• The most boring economic statistical trend is U.S. population. It grows by one percent each year, a gain of about 2 to 3 million. The trend arises from about 4 million live births and about 2 million deaths in the U.S. each year. Legal immigration makes up the remainder.
  • More people should mean more housing demand. But that is not always the case. What really matters is household formation. One household can be one person living in a city apartment. One household can also mean a family of six living in a suburban home. Population growth therefore can be accompanied at times by no growth in households if a young adult moves-in with a parent(s). Currently, there are a record number of such cases. Such crowded living arrangements do not create housing demand.
  • Bad news: Historically, there had been about 1.2 to 1.4 million net new household formations each year in the U.S. The figure is typically low during an economic downturn and then bounces higher as better times return. What is most perplexing today is that the household formation has been running at half the normal rate for not one or two years but for seven straight years.
  • Good news: It seems near impossible for household formation to remain crunched as it has been in the upcoming years. Household formations are therefore bound to pop-out. That in turn will create demand for both rental and ownership housing. Home sales and housing starts will therefore mostly rise in the upcoming years.
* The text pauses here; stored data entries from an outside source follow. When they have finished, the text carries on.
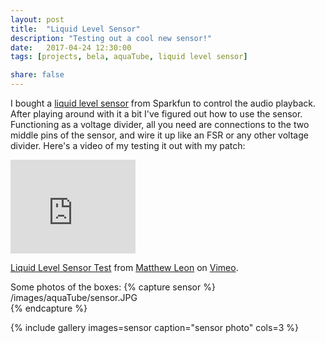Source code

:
 ```yaml
---
layout: post
title:  "Liquid Level Sensor"
description: "Testing out a cool new sensor!"
date:   2017-04-24 12:30:00
tags: [projects, bela, aquaTube, liquid level sensor]

share: false
---
```


I bought a [liquid level sensor](https://www.sparkfun.com/products/10221) from Sparkfun to control the audio playback. After playing around with it a bit I've figured out how to use the sensor. Functioning as a voltage divider, all you need are connections to the two middle pins of the sensor, and wire it up like an FSR or any other voltage divider. Here's a video of my testing it out with my patch:

<iframe src="https://player.vimeo.com/video/213692002?title=0&byline=0&portrait=0" width="200" height="150" frameborder="0" webkitallowfullscreen mozallowfullscreen allowfullscreen></iframe>
<p><a href="https://vimeo.com/213692002">Liquid Level Sensor Test</a> from <a href="https://vimeo.com/user65579286">Matthew Leon</a> on <a href="https://vimeo.com">Vimeo</a>.</p>


Some photos of the boxes:
{% capture sensor %}
  /images/aquaTube/sensor.JPG      
{% endcapture %}

{% include gallery images=sensor caption="sensor photo" cols=3 %}


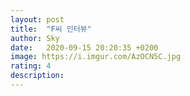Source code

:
 ```yaml
---
layout: post
title:  "F씨 인터뷰"
author: Sky
date:   2020-09-15 20:20:35 +0200
image: https://i.imgur.com/AzOCN5C.jpg
rating: 4
description: 
---
```

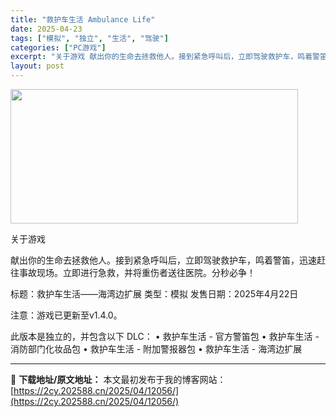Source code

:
 ```yaml
---
title: "救护车生活 Ambulance Life"
date: 2025-04-23
tags: ["模拟", "独立", "生活", "驾驶"]
categories: ["PC游戏"]
excerpt: "关于游戏 献出你的生命去拯救他人。接到紧急呼叫后，立即驾驶救护车，鸣着警笛，迅速赶往事故现场。立即进行急救，并将重伤者送往医院。分秒必争！ 标题：救护车生活——海湾边扩展 类型：模拟 发售日期：2025年4月22日 注意：游戏已更新至v1.4.0。 此版本是独立的，并包含以下 DLC： • 救护车生&hellip;"
layout: post
---
```


<img class="aligncenter size-full wp-image-12047" src="https://2cy.202588.cn/wp-content/uploads/2025/04/2025042314103184.webp" alt="" width="460" height="215" />

关于游戏

献出你的生命去拯救他人。接到紧急呼叫后，立即驾驶救护车，鸣着警笛，迅速赶往事故现场。立即进行急救，并将重伤者送往医院。分秒必争！

标题：救护车生活——海湾边扩展
类型：模拟
发售日期：2025年4月22日

注意：游戏已更新至v1.4.0。

此版本是独立的，并包含以下 DLC：
• 救护车生活 - 官方警笛包
• 救护车生活 - 消防部门化妆品包
• 救护车生活 - 附加警报器包
• 救护车生活 - 海湾边扩展

---
📖 **下载地址/原文地址：** 本文最初发布于我的博客网站：[https://2cy.202588.cn/2025/04/12056/](https://2cy.202588.cn/2025/04/12056/)
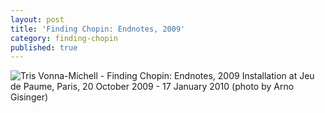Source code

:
 ```yaml
---
layout: post
title: 'Finding Chopin: Endnotes, 2009'
category: finding-chopin
published: true
---
```


![Tris Vonna-Michell - Finding Chopin: Endnotes, 2009]({{site.baseurl}}/assets/img/0410-finding-chopin-endnotes-2009.jpg)
Installation at Jeu de Paume, Paris, 20 October 2009 - 17 January 2010 (photo by Arno Gisinger)
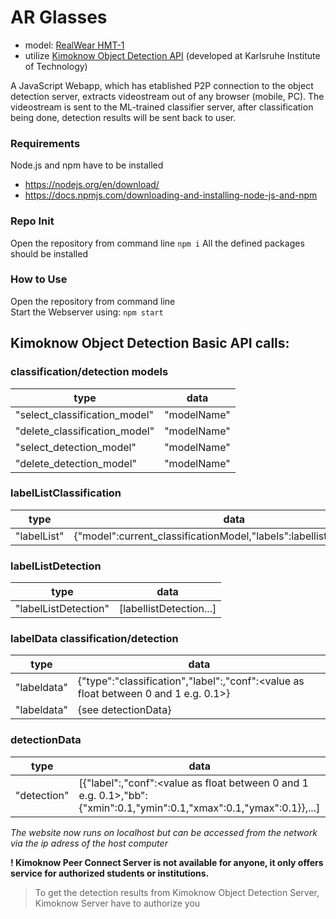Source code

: # AR Glasses

- model: [RealWear HMT-1](https://realwear.at/hmt-1/?keyword=realwear%20hmt%201&device=c&network=g&campaignid=12461183932&gclid=CjwKCAiAo4OQBhBBEiwA5KWu_8ekYhez1Gfo6hnIeIROSiillUNRqOw1z7C_q8JrjQA0BPXqxf3FChoCipoQAvD_BwE)
- utilize [Kimoknow Object Detection API](https://www.kimoknow.de/) (developed at Karlsruhe Institute of Technology)

A JavaScript Webapp, which has etablished P2P connection to the object detection server, extracts videostream out of any browser (mobile, PC). The videostream is sent to the ML-trained classifier server, after classification being done, detection results will be sent back to user.

### Requirements
Node.js and npm have to be installed
- https://nodejs.org/en/download/
- https://docs.npmjs.com/downloading-and-installing-node-js-and-npm 

### Repo Init
Open the repository from command line
```npm i```
All the defined packages should be installed

### How to Use
Open the repository from command line\
Start the Webserver using:
```npm start```

## Kimoknow Object Detection Basic API calls:

### classification/detection models

| type |	data |
|------|---------|
|"select_classification_model"|	"modelName"|
|"delete_classification_model"|	"modelName"|
|"select_detection_model"|	"modelName"|
|"delete_detection_model"|	"modelName"|

### labelListClassification

| type |	data |
|------|---------|
|"labelList"|	{"model":current_classificationModel,"labels":labellistClassification}|


### labelListDetection

| type |	data |
|------|---------|
|"labelListDetection"|	[labellistDetection...]|

### labelData classification/detection

| type |	data |
|------|---------|
|"labeldata"|	{"type":"classification","label":<labelName>,"conf":<value as float between 0 and 1 e.g. 0.1>}|
|"labeldata"|	{see detectionData}|

### detectionData

| type |	data |
|------|---------|
|"detection"|	[{"label":<labelName>,"conf":<value as float between 0 and 1 e.g. 0.1>,"bb":{"xmin":0.1,"ymin":0.1,"xmax":0.1,"ymax":0.1}},...]|




_The website now runs on localhost but can be accessed from the network via the ip adress of the host computer_

**! Kimoknow Peer Connect Server is not available for anyone, it only offers service for authorized students or institutions.**
> To get the detection results from Kimoknow Object Detection Server, Kimoknow Server have to authorize you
  • Conversely, as common sense would have it, countries or regions experiencing population declines will have less need for new home construction and should expect far fewer home sales. Germany, Italy, Japan, and Russia are current examples. People in these countries are choosing to have fewer babies and hence the housing industry should not expect rolling times.
  • Not from choice, but terrible events can lead to major depopulation. Europe, on August 4th, took pause to remember the horrific war that occurred 100 years ago. At the start, soldiers mobilized across Europe with an enthusiastic spirit as if going to a football match. Then the reality of dirty trench warfare took hold. 16 million died during the war. After the war ended, another tragedy struck. The Spanish Flu spanned the globe and took even more lives: 20 to 40 million. Though inconsequential to the above matter, records show virtually no new houses being built for about twenty years in France.